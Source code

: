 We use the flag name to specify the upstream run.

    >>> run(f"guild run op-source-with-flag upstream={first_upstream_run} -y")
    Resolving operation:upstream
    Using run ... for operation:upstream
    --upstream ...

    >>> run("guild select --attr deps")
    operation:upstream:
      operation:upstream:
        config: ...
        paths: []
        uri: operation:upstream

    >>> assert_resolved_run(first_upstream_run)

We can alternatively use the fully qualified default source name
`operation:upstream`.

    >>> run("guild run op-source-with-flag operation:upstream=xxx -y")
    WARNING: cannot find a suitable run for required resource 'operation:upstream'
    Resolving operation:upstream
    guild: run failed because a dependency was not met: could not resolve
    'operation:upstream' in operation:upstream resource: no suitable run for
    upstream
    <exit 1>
···
- **Exercise requirements**
Give an exact copy of every line from the one holding "no suitable run for" through the end of the records, both included, and no other lines.

- **Exercise output**
    'operation:upstream' in operation:upstream resource: no suitable run for
    upstream
    <exit 1>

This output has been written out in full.